Rires et rêves et réels

Outre ces spectacles donnés à la demande des centres en Belgique, l’asbl a depuis peu une seconde activé sur notre territoire. C’est la « Caravane des rêves » : des ateliers ponctuels soutenus par la Cocof et destinés à un public mixte de jeunes belges et réfugiés. Loin de la simple animation, cette caravane souhaite créer un lien entre des populations amenées à se côtoyer au quotidien. Car, en Belgique ou beaucoup plus loin, c’est bien l’enjeu : donner, grâce au levier du cirque, à sa capacité à émerveiller, un autre statut à des personnes en errance, puis créer une cohésion au sein d’une population de plus en plus mixte. « C’est vrai, le cirque a quelque chose de magique. Quand un clown essaie de soulever des haltères sans y arriver et qu’un enfant du public y parvient, quand des jeunes femmes voilées font du hula hoop, c’est la perception d’eux-mêmes qui change », rapporte Jacques.
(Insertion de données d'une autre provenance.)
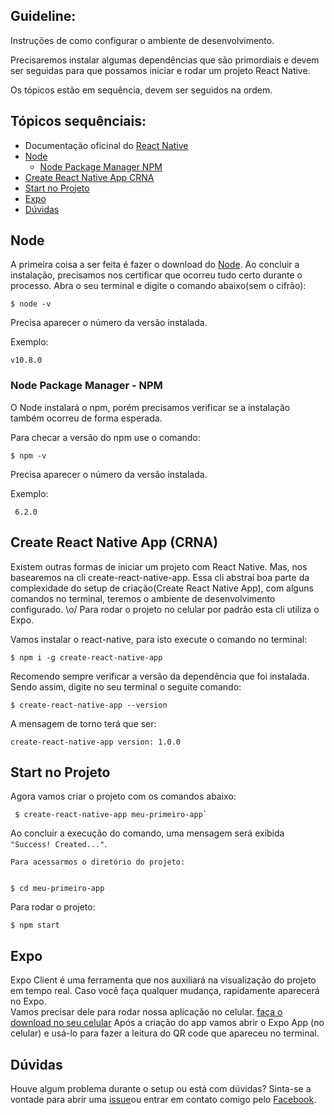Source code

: ## Guideline:
   Instruções de como configurar o ambiente de desenvolvimento.
    
   Precisaremos instalar algumas dependências que são primordiais e devem ser seguidas para que possamos iniciar e rodar um projeto React Native. 

   Os tópicos estão em sequência, devem ser seguidos na ordem. 

## Tópicos sequênciais:

 - Documentação oficinal do [React Native](https://facebook.github.io/react-native/docs/getting-started.html)
 - [Node](#node)
    - [Node Package Manager NPM](#node-package-manager-npm) 
- [Create React Native App CRNA](#create-react-native-app-crna)
- [Start no Projeto](#start-no-projeto)
- [Expo](#expo)
- [Dúvidas](#duvidas)

## Node 
   A primeira coisa a ser feita é fazer o download do [Node](https://nodejs.org/en/download/).
    Ao concluir a instalação, precisamos nos certificar que ocorreu tudo certo durante o processo.
    Abra o seu terminal e digite o comando abaixo(sem o cifrão):
    
    $ node -v
    
   Precisa aparecer o número da versão instalada.
   
   Exemplo:
    
    v10.8.0
    
### Node Package Manager - NPM
  O Node instalará o npm, porém precisamos verificar se a instalação também ocorreu de forma esperada. 
   
   Para checar a versão do npm use o comando:
    
   
    $ npm -v
    
   Precisa aparecer o número da versão instalada.
   
   Exemplo:
    
    
     6.2.0
     
## Create React Native App (CRNA)
   Existem outras formas de iniciar um projeto com React Native. 
   Mas, nos basearemos na cli create-react-native-app. 
    Essa cli abstraí boa parte da complexidade do setup de criação(Create React Native App), com alguns comandos no terminal, teremos o     ambiente de desenvolvimento configurado. \o/
    Para rodar o projeto no celular por padrão esta cli utiliza o Expo.
    
   Vamos instalar o react-native, para isto execute o comando no terminal:
   
    $ npm i -g create-react-native-app
    
   Recomendo sempre verificar a versão da dependência que foi instalada. 
   Sendo assim, digite no seu terminal o seguite comando:
   
    $ create-react-native-app --version
    
  A mensagem de torno terá que ser:
    
    create-react-native-app version: 1.0.0
    
    
## Start no Projeto
   Agora vamos criar o projeto com os comandos abaixo:
   
     
     $ create-react-native-app meu-primeiro-app`
     
   Ao concluir a execução do comando, uma mensagem será exibida `"Success! Created..."`. 
   
    Para acessarmos o diretório do projeto:
    
    
    $ cd meu-primeiro-app
    
   Para rodar o projeto:
    
    
    $ npm start
    
## Expo 
   Expo Client é uma ferramenta que nos auxiliará na visualização do projeto em tempo real.
    Caso você faça qualquer mudança, rapidamente aparecerá no Expo.  
    Vamos precisar dele para rodar nossa aplicação no celular. [faça o download no seu celular](https://expo.io/tools#client)
    Após a criação do app vamos abrir o Expo App (no celular) e usá-lo para fazer a leitura do QR code que apareceu no terminal. 
## Dúvidas 
   Houve algum problema durante o setup ou está com dúvidas?
    Sinta-se a vontade para abrir uma [issue](https://github.com/oskojess/react-native-forbegginners/issues/new)ou entrar em contato comigo pelo [Facebook](https://www.facebook.com/jessica.osko.7).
Et quand, côte à côte, des jeunes Belges partagent les mêmes défis d’équilibre avec de jeunes Syriens, les nationalités n’ont vraiment plus d’importance, ni même les mots ; c’est le regard des uns sur les autres qui se transforme. Le cirque rend soudain à chacun sa juste place. Celle d’humains, dans le monde incertain et vacillant qui est le nôtre.

 

(1) Pour en savoir plus sur cette mobilisation : Facebook <Groupe hébergement plateforme citoyenne>

Pour exprimer haut et fort leur soutien aux populations civiles en danger un peu partout dans le monde, victimes de violences ou de toute autre forme de mise en danger, de nombreux partenaires du secteur culturel belge ont créé une charte éthique et le label United Stages. Ils mènent ensemble des actions concrètes, que le public est invité à son tour à rejoindre. Facebook <United Stages>.

 

Toutes les infos sur Clowns Sans Frontières sur www.cmsf.be

 

 

La belle histoire du chapiteau Raj’ganawak

L’histoire commence en ’98, en banlieue parisienne. Un décorateur de cinéma et de théâtre récupère des débris de bois sur un chantier. Unissant ses forces à celle de ses amis, il décide de construire un chapiteau sur un terrain abandonné face à la gare de Saint-Denis. Après une première vie de représentations théâtrales, le lieu est abandonné… C’est alors que Camille Brisson, dite « Camo », entre en scène : la jeune femme, filleule de l’habile décorateur, rêve de cirque mais a été refusée par les écoles. Elle installe une caravane sur le site et retape le chapiteau pour en faire un endroit de rencontre pour les populations qui vivent dans le quartier, dans des logements qui tiennent du bidonville. Des cabarets et des scènes partagées y sont organisés toutes les semaines. Le lien se tisse notamment entre les populations Roms et la petite équipe de ce chapiteau, rebaptisé Raj’ganawak (garage n’importe quoi, en pseudo-verlan).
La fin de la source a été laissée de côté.